特別寄与者
民法第1050条1項
被相続人に対して無償で療養看護その他の労務の提供をしたことにより被相続人の財産の維持又は増加について特別の寄与をした被相続人の親族(相続人、相続の放棄をした者及び第891条の規定に該当し又は廃除によってその相続権を失った者を除く。以下この条において「特別寄与者」という。)は、相続の開始後、相続人に対し、特別寄与者の寄与に応じた額の金銭(以下この条において「特別寄与料」という。)の支払を請求することができる。

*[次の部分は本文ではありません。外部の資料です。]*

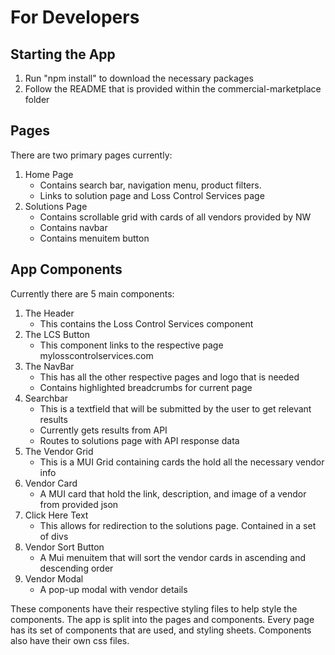 # For Developers
## Starting the App
1. Run "npm install" to download the necessary packages
2. Follow the README that is provided within the commercial-marketplace folder

## Pages
There are two primary pages currently:
1. Home Page
    * Contains search bar, navigation menu, product filters.
    * Links to solution page and Loss Control Services page
2. Solutions Page
    * Contains scrollable grid with cards of all vendors provided by NW
    * Contains navbar
    * Contains menuitem button
## App Components
Currently there are 5 main components:
1. The Header
    * This contains the Loss Control Services component
2. The LCS Button
    *  This component links to the respective page mylosscontrolservices.com
3. The NavBar
    * This has all the other respective pages and logo that is needed
    * Contains highlighted breadcrumbs for current page
4. Searchbar
    * This is a textfield that will be submitted by the user to get relevant results
    * Currently gets results from API
    * Routes to solutions page with API response data
5. The Vendor Grid
    * This is a MUI Grid containing cards the hold all the necessary vendor info
6. Vendor Card
    * A MUI card that hold the link, description, and image of a vendor from provided json
7. Click Here Text
    * This allows for redirection to the solutions page. Contained in a set of divs
8. Vendor Sort Button
    * A Mui menuitem that will sort the vendor cards in ascending and descending order
9. Vendor Modal
    * A pop-up modal with vendor details

These components have their respective styling files to help style the components.
The app is split into the pages and components. Every page has its set of components that are used, and styling sheets. Components also have their own css files.
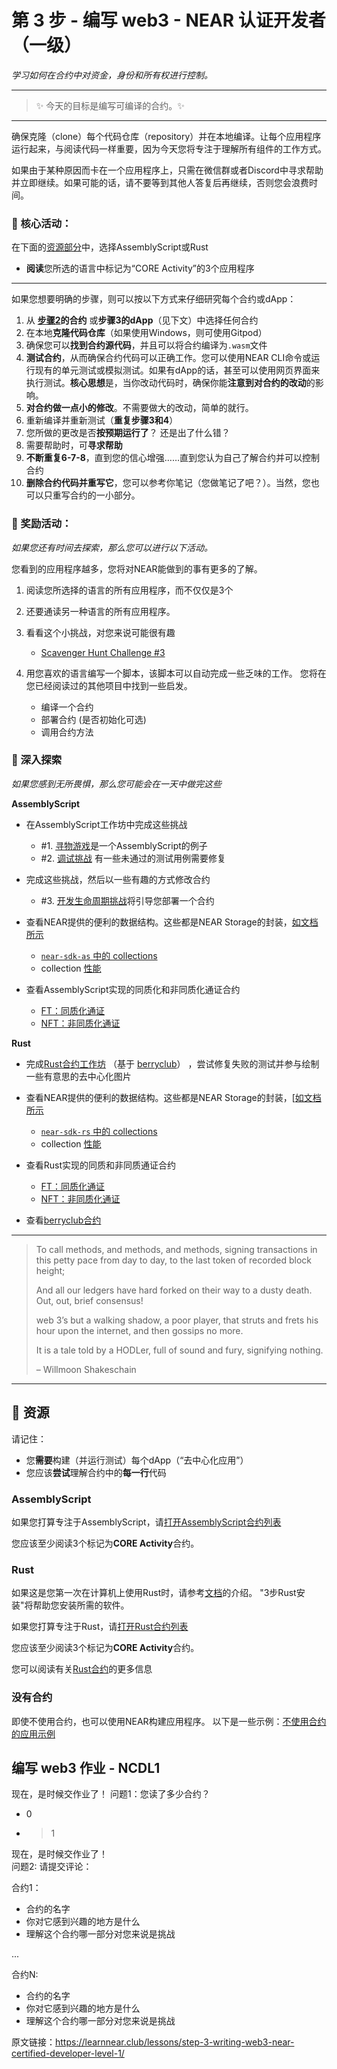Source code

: # 第 3 步 - 编写 web3 - NEAR 认证开发者（一级）

_学习如何在合约中对资金，身份和所有权进行控制。_

--------

> :sparkles: 今天的目标是编写可编译的合约。:sparkles: 

--------

确保克隆（clone）每个代码仓库（repository）并在本地编译。让每个应用程序运行起来，与阅读代码一样重要，因为今天您将专注于理解所有组件的工作方式。

如果由于某种原因而卡在一个应用程序上，只需在微信群或者Discord中寻求帮助并立即继续。如果可能的话，请不要等到其他人答复后再继续，否则您会浪费时间。

### :green_book: 核心活动：

在下面的[资源部分](https://learnnear.club/lessons/step-3-writing-web3-near-certified-developer-level-1/#-Resources)中，选择AssemblyScript或Rust

* **阅读**您所选的语言中标记为“CORE Activity”的3个应用程序

---

如果您想要明确的步骤，则可以按以下方式来仔细研究每个合约或dApp：

1. 从 **[步骤2](https://learnnear.club/lessons/step-2-reading-web3-near-certified-developer-level-1/)的合约** 或**步骤3的dApp**（见下文）中选择任何合约
2. 在本地**克隆代码仓库**（如果使用Windows，则可使用Gitpod）
3. 确保您可以**找到合约源代码**，并且可以将合约编译为`.wasm`文件
4. **测试合约**，从而确保合约代码可以正确工作。您可以使用NEAR CLI命令或运行现有的单元测试或模拟测试。如果有dApp的话，甚至可以使用网页界面来执行测试。**核心思想**是，当你改动代码时，确保你能**注意到对合约的改动**的影响。
5. **对合约做一点小的修改**。不需要做大的改动，简单的就行。
6. 重新编译并重新测试（**重复步骤3和4**）
7. 您所做的更改是否**按预期运行了**？ 还是出了什么错？
8. 需要帮助时，可**寻求帮助**
9. **不断重复6-7-8**，直到您的信心增强……直到您认为自己了解合约并可以控制合约
10. **删除合约代码并重写它**，您可以参考你笔记（您做笔记了吧？）。当然，您也可以只重写合约的一小部分。


### :blue_book: 奖励活动：

_如果您还有时间去探索，那么您可以进行以下活动。_

您看到的应用程序越多，您将对NEAR能做到的事有更多的了解。

1. 阅读您所选择的语言的所有应用程序，而不仅仅是3个
2. 还要通读另一种语言的所有应用程序。
3. 看看这个小挑战，对您来说可能很有趣

   * [Scavenger Hunt Challenge #3](https://hackmd.io/@nearly-learning/hunt-03)

4. 用您喜欢的语言编写一个脚本，该脚本可以自动完成一些乏味的工作。 您将在您已经阅读过的其他项目中找到一些启发。

   * 编译一个合约
   * 部署合约 (是否初始化可选)
   * 调用合约方法


### :orange_book: 深入探索

_如果您感到无所畏惧，那么您可能会在一天中做完这些_

**AssemblyScript**

* 在AssemblyScript工作坊中完成这些挑战
    - #1. [寻物游戏](https://github.com/Learn-NEAR/workshop--exploring-assemblyscript-contracts#activityscavenger-hunt)是一个AssemblyScript的例子
    - #2. [调试挑战](https://github.com/Learn-NEAR/workshop--exploring-assemblyscript-contracts#activitydebugging-challenge) 有一些未通过的测试用例需要修复

* 完成这些挑战，然后以一些有趣的方式修改合约
    - #3. [开发生命周期挑战](https://github.com/Learn-NEAR/workshop--exploring-assemblyscript-contracts#activitydevelopment-lifecycle)将引导您部署一个合约

* 查看NEAR提供的便利的数据结构。这些都是NEAR Storage的封装，[如文档所示](https://docs.near.org/docs/concepts/data-storage#docsNav)
   -  [`near-sdk-as` 中的 collections](https://github.com/near/near-sdk-as/tree/master/sdk-core/assembly/collections)
   -  collection [性能](https://github.com/near-examples/collection-examples-as)

* 查看AssemblyScript实现的同质化和非同质化通证合约
   -  [FT：同质化通证](https://github.com/near-examples/FT)
   -  [NFT：非同质化通证](https://github.com/near-examples/NFT)

**Rust**

* 完成[Rust合约工作坊](https://github.com/Learn-NEAR/workshop--berry-club-bot) （基于 [berryclub](https://berryclub.io/)） ，尝试修复失败的测试并参与绘制一些有意思的去中心化图片

* 查看NEAR提供的便利的数据结构。这些都是NEAR Storage的封装，[[如文档所示](https://docs.near.org/docs/concepts/data-storage#docsNav)
    - [`near-sdk-rs` 中的 collections](https://github.com/near/near-sdk-rs/tree/master/near-sdk/src/collections)
    - collection [性能](https://github.com/near-examples/collection-examples-rs)

* 查看Rust实现的同质和非同质通证合约
    - [FT：同质化通证](https://github.com/near-examples/FT)
    - [NFT：非同质化通证](https://github.com/near-examples/NFT)

* 查看[berryclub合约](https://github.com/evgenykuzyakov/berryclub)


---

> To call methods, and methods, and methods, signing transactions in this petty pace from day to day, to the last token of recorded block height;
>
> And all our ledgers have hard forked on their way to a dusty death. Out, out, brief consensus!
>
> web 3’s but a walking shadow, a poor player, that struts and frets his hour upon the internet, and then gossips no more.
>
> It is a tale told by a HODLer, full of sound and fury, signifying nothing.
>
> – Willmoon Shakeschain

---

## :dart: 资源

请记住：

* 您**需要**构建（并运行测试）每个dApp（“去中心化应用”）
* 您应该**尝试**理解合约中的**每一行**代码

### AssemblyScript

如果您打算专注于AssemblyScript，请[打开AssemblyScript合约列表](https://airtable.com/shrzKsvgmkM8lvfpp/tblm1quryzSbqBzCK)

您应该至少阅读3个标记为**CORE Activity**合约。


### Rust

如果这是您第一次在计算机上使用Rust时，请参考[文档](https://docs.near.org/docs/tutorials/contracts/intro-to-rust)的介绍。 "3步Rust安装"将帮助您安装所需的软件。

如果您打算专注于Rust，请[打开Rust合约列表](https://airtable.com/shrY5TMWP96L9wSyP/tblm1quryzSbqBzCK)

您应该至少阅读3个标记为**CORE Activity**合约。

您可以阅读有关[Rust合约](https://hackmd.io/@nearly-learning/contract-basics-rust)的更多信息

### 没有合约

即使不使用合约，也可以使用NEAR构建应用程序。
以下是一些示例：[不使用合约的应用示例](https://airtable.com/shr5VqiNCEoPWl0JQ/tblm1quryzSbqBzCK)


## 编写 web3 作业 - NCDL1

现在，是时候交作业了！
问题1：您读了多少合约？
* 0
* >1

现在，是时候交作业了！  
问题2:  请提交评论：

合约1：
* 合约的名字
* 你对它感到兴趣的地方是什么
* 理解这个合约哪一部分对您来说是挑战

...

合约N:
* 合约的名字
* 你对它感到兴趣的地方是什么
* 理解这个合约哪一部分对您来说是挑战


原文链接：https://learnnear.club/lessons/step-3-writing-web3-near-certified-developer-level-1/
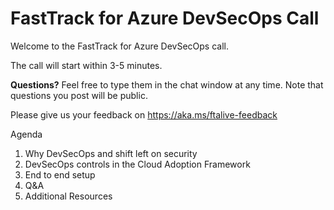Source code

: # FastTrack for Azure DevSecOps Call

Welcome to the FastTrack for Azure DevSecOps call.

The call will start within 3-5 minutes.

**Questions?** Feel free to type them in the chat window at any time. Note that questions you post will be public.

Please give us your feedback on https://aka.ms/ftalive-feedback

Agenda

1. Why DevSecOps and shift left on security
2. DevSecOps controls in the Cloud Adoption Framework
3. End to end setup
4. Q&A
5. Additional Resources
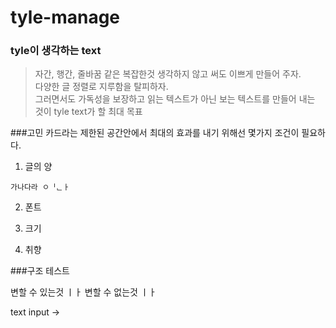 # tyle-manage

### tyle이 생각하는 text
  > 자간, 행간, 줄바꿈 같은 복잡한것 생각하지 않고 써도 이쁘게 만들어 주자.<br/>
  > 다양한 글 정렬로 지루함을 탈피하자.<br/>
  > 그러면서도 가독성을 보장하고 읽는 텍스트가 아닌 보는 텍스트를 만들어 내는 것이 tyle text가 할 최대 목표

###고민
    카드라는 제한된 공간안에서 최대의 효과를 내기 위해선 몇가지 조건이 필요하다.
  
  1. 글의 양
  
    가나다라 ㅇᅵᆫㅏ
  2. 폰트
  
  
  3. 크기
  
  
  4. 취향

###구조
    테스트

변할 수 있는것
      ㅣㅏ
변할 수 없는것
      ㅣㅏ


 text input -> 
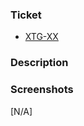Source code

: <!-- Create PR title using the following format: [XTG-XX]: <subject>-->

### Ticket

- [XTG-XX](https://x-team-internal.atlassian.net/browse/XTG-XX)

### Description

<!--
Add some description about the PR here

* Ex. added some component
-->

### Screenshots

<!-- [Insert here or N/A] -->

[N/A]
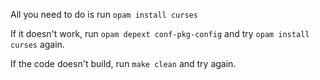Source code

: All you need to do is run `opam install curses`

If it doesn't work, run `opam depext conf-pkg-config` and try `opam install curses` again.

If the code doesn't build, run `make clean` and try again.
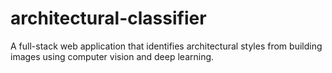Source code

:# architectural-classifier
A full-stack web application that identifies architectural styles from building images using computer vision and deep learning.
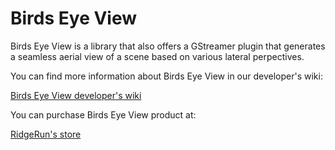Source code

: # Birds Eye View

Birds Eye View is a library that also offers a GStreamer plugin that generates a seamless aerial view of a scene based on various lateral perpectives.  

You can find more information about Birds Eye View in our developer's wiki:

[Birds Eye View developer's wiki](https://developer.ridgerun.com/wiki/index.php/Birds_Eye_View)

You can purchase Birds Eye View product at:

[RidgeRun's store](https://shop.ridgerun.com/products/birds-eye-view)
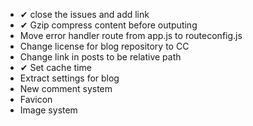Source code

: * ✔ close the issues and add link
* ✔ Gzip compress content before outputing
* Move error handler route from app.js to routeconfig.js
* Change license for blog repository to CC
* Change link in posts to be relative path
* ✔ Set cache time
* Extract settings for blog
* New comment system
* Favicon
* Image system
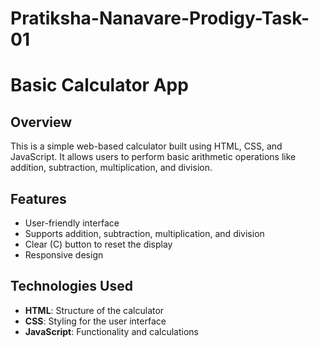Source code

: # Pratiksha-Nanavare-Prodigy-Task-01

# Basic Calculator App

## Overview
This is a simple web-based calculator built using HTML, CSS, and JavaScript. It allows users to perform basic arithmetic operations like addition, subtraction, multiplication, and division.

## Features
- User-friendly interface
- Supports addition, subtraction, multiplication, and division
- Clear (C) button to reset the display
- Responsive design

## Technologies Used
- **HTML**: Structure of the calculator
- **CSS**: Styling for the user interface
- **JavaScript**: Functionality and calculations

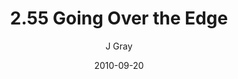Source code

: ---
title: '2.55 Going Over the Edge'
alt: 'Mysteries of the Arcana'
date: '2010-09-20'
author: 'J Gray'
artist: 'Keira'
chapter: '2 All the Way Down'
filler: false
---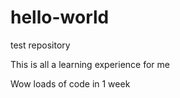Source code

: # hello-world
test repository

This is all a learning experience for me 

Wow loads of code in 1 week
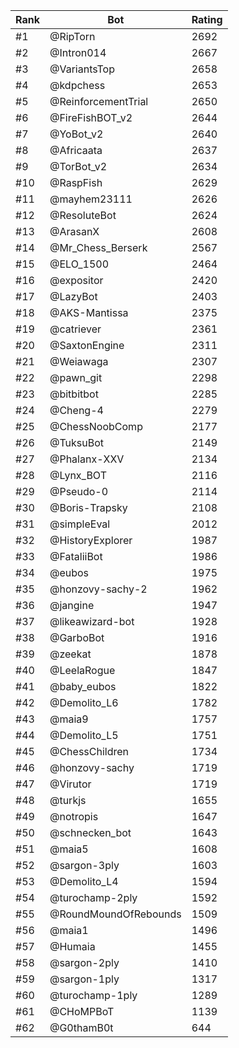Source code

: Rank|Bot|Rating
---|---|---
#1|@RipTorn|2692
#2|@Intron014|2667
#3|@VariantsTop|2658
#4|@kdpchess|2653
#5|@ReinforcementTrial|2650
#6|@FireFishBOT_v2|2644
#7|@YoBot_v2|2640
#8|@Africaata|2637
#9|@TorBot_v2|2634
#10|@RaspFish|2629
#11|@mayhem23111|2626
#12|@ResoluteBot|2624
#13|@ArasanX|2608
#14|@Mr_Chess_Berserk|2567
#15|@ELO_1500|2464
#16|@expositor|2420
#17|@LazyBot|2403
#18|@AKS-Mantissa|2375
#19|@catriever|2361
#20|@SaxtonEngine|2311
#21|@Weiawaga|2307
#22|@pawn_git|2298
#23|@bitbitbot|2285
#24|@Cheng-4|2279
#25|@ChessNoobComp|2177
#26|@TuksuBot|2149
#27|@Phalanx-XXV|2134
#28|@Lynx_BOT|2116
#29|@Pseudo-0|2114
#30|@Boris-Trapsky|2108
#31|@simpleEval|2012
#32|@HistoryExplorer|1987
#33|@FataliiBot|1986
#34|@eubos|1975
#35|@honzovy-sachy-2|1962
#36|@jangine|1947
#37|@likeawizard-bot|1928
#38|@GarboBot|1916
#39|@zeekat|1878
#40|@LeelaRogue|1847
#41|@baby_eubos|1822
#42|@Demolito_L6|1782
#43|@maia9|1757
#44|@Demolito_L5|1751
#45|@ChessChildren|1734
#46|@honzovy-sachy|1719
#47|@Virutor|1719
#48|@turkjs|1655
#49|@notropis|1647
#50|@schnecken_bot|1643
#51|@maia5|1608
#52|@sargon-3ply|1603
#53|@Demolito_L4|1594
#54|@turochamp-2ply|1592
#55|@RoundMoundOfRebounds|1509
#56|@maia1|1496
#57|@Humaia|1455
#58|@sargon-2ply|1410
#59|@sargon-1ply|1317
#60|@turochamp-1ply|1289
#61|@CHoMPBoT|1139
#62|@G0thamB0t|644
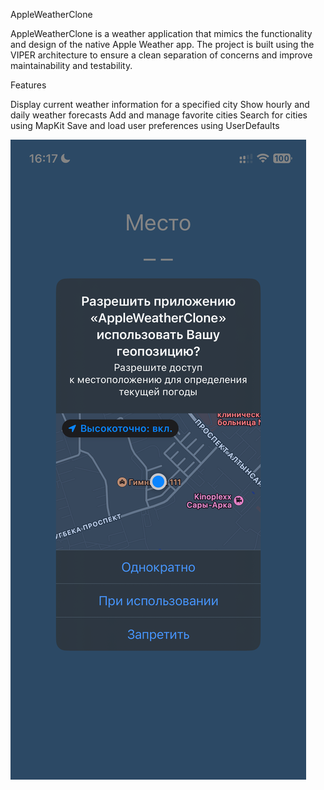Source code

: AppleWeatherClone

AppleWeatherClone is a weather application that mimics the functionality and design of the native Apple Weather app. The project is built using the VIPER architecture to ensure a clean separation of concerns and improve maintainability and testability.

Features

Display current weather information for a specified city
Show hourly and daily weather forecasts
Add and manage favorite cities
Search for cities using MapKit
Save and load user preferences using UserDefaults

![Главный экран](images/IMG_2496.PNG)
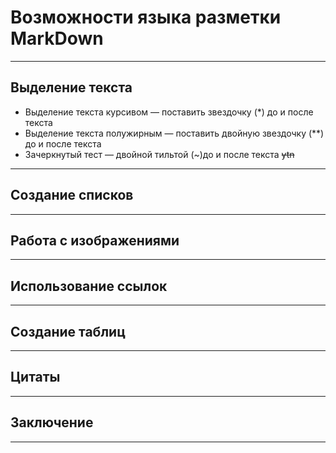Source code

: # Возможности языка разметки MarkDown
---
## **Выделение текста**
* Выделение текста курсивом — поставить звездочку (*) до и после текста
* Выделение текста полужирным — поставить двойную звездочку (**) до и после текста
* Зачеркнутый тест — двойной тильтой (~)до и после текста ~~ytn~~
---
## **Создание списков**

---
## **Работа с изображениями**
---
## Использование ссылок
---
## Создание таблиц
---
## Цитаты
---
## Заключение
---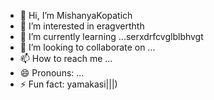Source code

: - 👋 Hi, I’m MishanyaKopatich
- 👀 I’m interested in eragverthth
- 🌱 I’m currently learning ...serxdrfcvglblbhvgt
- 💞️ I’m looking to collaborate on ...
- 📫 How to reach me ...
- 😄 Pronouns: ...
- ⚡ Fun fact: yamakasi|||)
<!---
MishanyaKopatich/MishanyaKopatich is a ✨ special ✨ repository because its `README.md` (this file) appears on your GitHub profile.
You can click the Preview link to take a look at your changes.
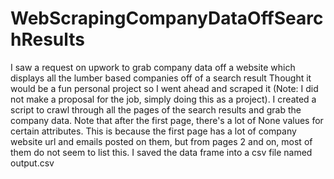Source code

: # WebScrapingCompanyDataOffSearchResults
I saw a request on upwork to grab company data off a website which displays all the lumber based companies off of a search result
Thought it would be a fun personal project so I went ahead and scraped it (Note: I did not make a proposal for the job, simply doing this as a project). I created a script to crawl through all the pages of the search results and grab the company data. Note that after the first page, there's a lot of None values for certain attributes. This is because the first page has a lot of company website url and emails posted on them, but from pages 2 and on, most of them do not seem to list this. I saved the data frame into a csv file named output.csv
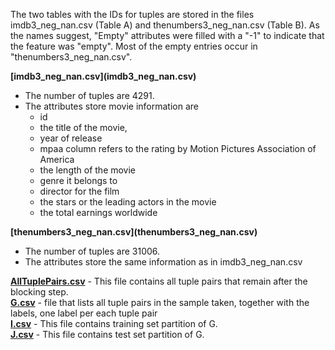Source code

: The two tables with the IDs for tuples are stored in the files imdb3_neg_nan.csv (Table A) and thenumbers3_neg_nan.csv (Table B). As the names suggest, "Empty" attributes were filled with a "-1" to indicate that the feature was "empty". Most of the empty entries occur in "thenumbers3_neg_nan.csv".
<p>
<b>[imdb3_neg_nan.csv](imdb3_neg_nan.csv)</b>
<ul>
  <li>The number of tuples are 4291.</li>
  <li>The attributes store movie information are
  <ul>
        <li>id</li>
      <li>the title of the movie,</li>
      <li> year of release</li>
      <li> mpaa column refers to the rating by Motion Pictures Association of America</li>
       <li> the length of the movie</li>
       <li> genre it belongs to</li>
       <li> director for the film</li>
       <li> the stars or the leading actors in the movie</li>
       <li> the total earnings worldwide</li>
   </ul>
   </li>
</ul>
</p>
<p>
<b>[thenumbers3_neg_nan.csv](thenumbers3_neg_nan.csv)</b>
<ul>
  <li>The number of tuples are 31006.</li>
  <li>The attributes store the same information as in imdb3_neg_nan.csv</li>
</ul>
</p>
 
<b>[AllTuplePairs.csv](AllTuplePairs.csv)</b> - This file contains all tuple pairs that remain after the blocking step.<br>
<b>[G.csv](G.csv)</b> - file that lists all tuple pairs in the sample taken, together with the labels, one label per each tuple pair<br>
<b>[I.csv](I.csv)</b> - This file contains training set partition of G.<br>
<b>[J.csv](J.csv)</b> - This file contains test set partition of G.<br>
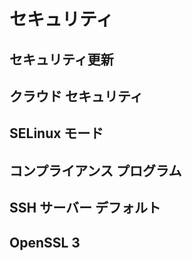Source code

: # セキュリティ

## セキュリティ更新

## クラウド セキュリティ

## SELinux モード

## コンプライアンス プログラム

## SSH サーバー デフォルト

## OpenSSL 3 
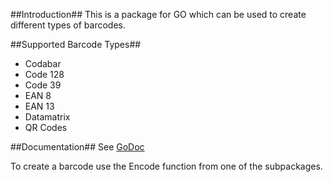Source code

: ##Introduction##
This is a package for GO which can be used to create different types of barcodes.

##Supported Barcode Types##
* Codabar
* Code 128
* Code 39
* EAN 8
* EAN 13
* Datamatrix
* QR Codes

##Documentation##
See [GoDoc](https://godoc.org/github.com/boombuler/barcode)

To create a barcode use the Encode function from one of the subpackages.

前回のコラムで相続財産に関する寄与について説明しました。今回は相続人以外のものによる寄与の説明です。
特別寄与者となりえる範囲
特別寄与者とは「無償で療養看護その他の労務の提供をしたことにより被相続人の財産の維持又は増加について特別の寄与をした被相続人の親族」で、以下の条件を満たさない者です。
親族とは
次に掲げる者は、親族とする。
一 六親等内の血族
二 配偶者
三 三親等内の姻族
以上の親族の中から、以下の条件を満たさない者が特別寄与者となりえます。
特別寄与料の請求
特別寄与者の寄与に応じた金銭を特別寄与料と言います。
特別寄与者は相続開始後に相続人に対して特別寄与料の支払いを請求することが出来ます。
規定の中身は前回の寄与分の時と似ています。寄与分の規定とは違い寄与者の要件で「無償で」と書き加えられている点は注意しましょう。
前項の規定による特別寄与料の支払について、当事者間に協議が調わないとき、又は協議をすることができないときは、特別寄与者は、家庭裁判所に対して協議に代わる処分を請求することができる。ただし、特別寄与者が相続の開始及び相続人を知った時から6箇月を経過したとき、又は相続開始の時から1年を経過したときは、この限りでない。
まずは相続人との協議を行い、ここで協議が整わない場合は、調停を経て家庭裁判所に対して「協議に代わる処分」を請求することになります。この裁判所への請求は相続があったことを知ってから6か月、相続開始から1年を経過したときはできなくなります。(民法第1050条2項但し書き)
特別の寄与という言葉が何度も出てきましたが、内容が異なることを指している場合がありますのでご注意ください。
どちらの寄与分も相続人との協議が必要で、相続人としては自分の取り分が少なくなりますので、揉めることは予想されます。